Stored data
--- --- ---

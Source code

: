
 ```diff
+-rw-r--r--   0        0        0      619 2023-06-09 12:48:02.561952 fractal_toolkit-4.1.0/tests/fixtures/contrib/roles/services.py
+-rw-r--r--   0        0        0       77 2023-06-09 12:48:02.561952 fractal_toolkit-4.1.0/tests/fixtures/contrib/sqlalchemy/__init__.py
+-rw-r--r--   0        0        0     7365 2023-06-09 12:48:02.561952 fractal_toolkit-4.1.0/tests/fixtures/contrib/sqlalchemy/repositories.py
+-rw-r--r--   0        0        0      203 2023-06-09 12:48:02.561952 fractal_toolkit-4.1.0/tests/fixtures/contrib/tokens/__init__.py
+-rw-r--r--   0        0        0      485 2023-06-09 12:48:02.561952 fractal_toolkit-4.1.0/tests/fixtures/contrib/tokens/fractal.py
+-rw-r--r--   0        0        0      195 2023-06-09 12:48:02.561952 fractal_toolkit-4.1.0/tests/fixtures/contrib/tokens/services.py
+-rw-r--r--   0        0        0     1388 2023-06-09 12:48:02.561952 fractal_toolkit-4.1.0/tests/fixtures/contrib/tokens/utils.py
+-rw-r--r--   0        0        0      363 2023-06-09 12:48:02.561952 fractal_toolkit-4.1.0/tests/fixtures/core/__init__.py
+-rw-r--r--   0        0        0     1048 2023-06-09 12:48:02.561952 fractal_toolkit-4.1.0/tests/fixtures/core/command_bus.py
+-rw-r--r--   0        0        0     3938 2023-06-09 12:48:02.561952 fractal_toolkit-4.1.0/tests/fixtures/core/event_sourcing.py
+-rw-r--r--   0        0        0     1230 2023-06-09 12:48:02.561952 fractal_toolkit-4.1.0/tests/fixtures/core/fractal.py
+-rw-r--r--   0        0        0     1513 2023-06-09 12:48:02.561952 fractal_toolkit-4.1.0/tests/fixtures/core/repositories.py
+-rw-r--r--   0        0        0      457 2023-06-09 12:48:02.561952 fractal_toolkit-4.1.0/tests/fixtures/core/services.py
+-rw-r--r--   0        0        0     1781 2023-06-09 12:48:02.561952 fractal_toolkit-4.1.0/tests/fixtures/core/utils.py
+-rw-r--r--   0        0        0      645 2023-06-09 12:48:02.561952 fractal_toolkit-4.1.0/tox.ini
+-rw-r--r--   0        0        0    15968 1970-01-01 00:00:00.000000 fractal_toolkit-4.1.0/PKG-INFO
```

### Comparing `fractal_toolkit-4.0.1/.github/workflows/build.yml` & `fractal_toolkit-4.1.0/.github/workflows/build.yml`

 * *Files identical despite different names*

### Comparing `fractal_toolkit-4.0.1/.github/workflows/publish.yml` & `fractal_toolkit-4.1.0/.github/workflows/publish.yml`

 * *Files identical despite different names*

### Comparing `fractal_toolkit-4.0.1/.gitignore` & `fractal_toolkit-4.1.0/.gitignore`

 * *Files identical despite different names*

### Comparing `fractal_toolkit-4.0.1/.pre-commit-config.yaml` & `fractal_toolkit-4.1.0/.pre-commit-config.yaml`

--- --- ---

**About this task:**
What is the count of lines in the data above containing the string "utils"? Write the number and nothing else.

**Response:**
2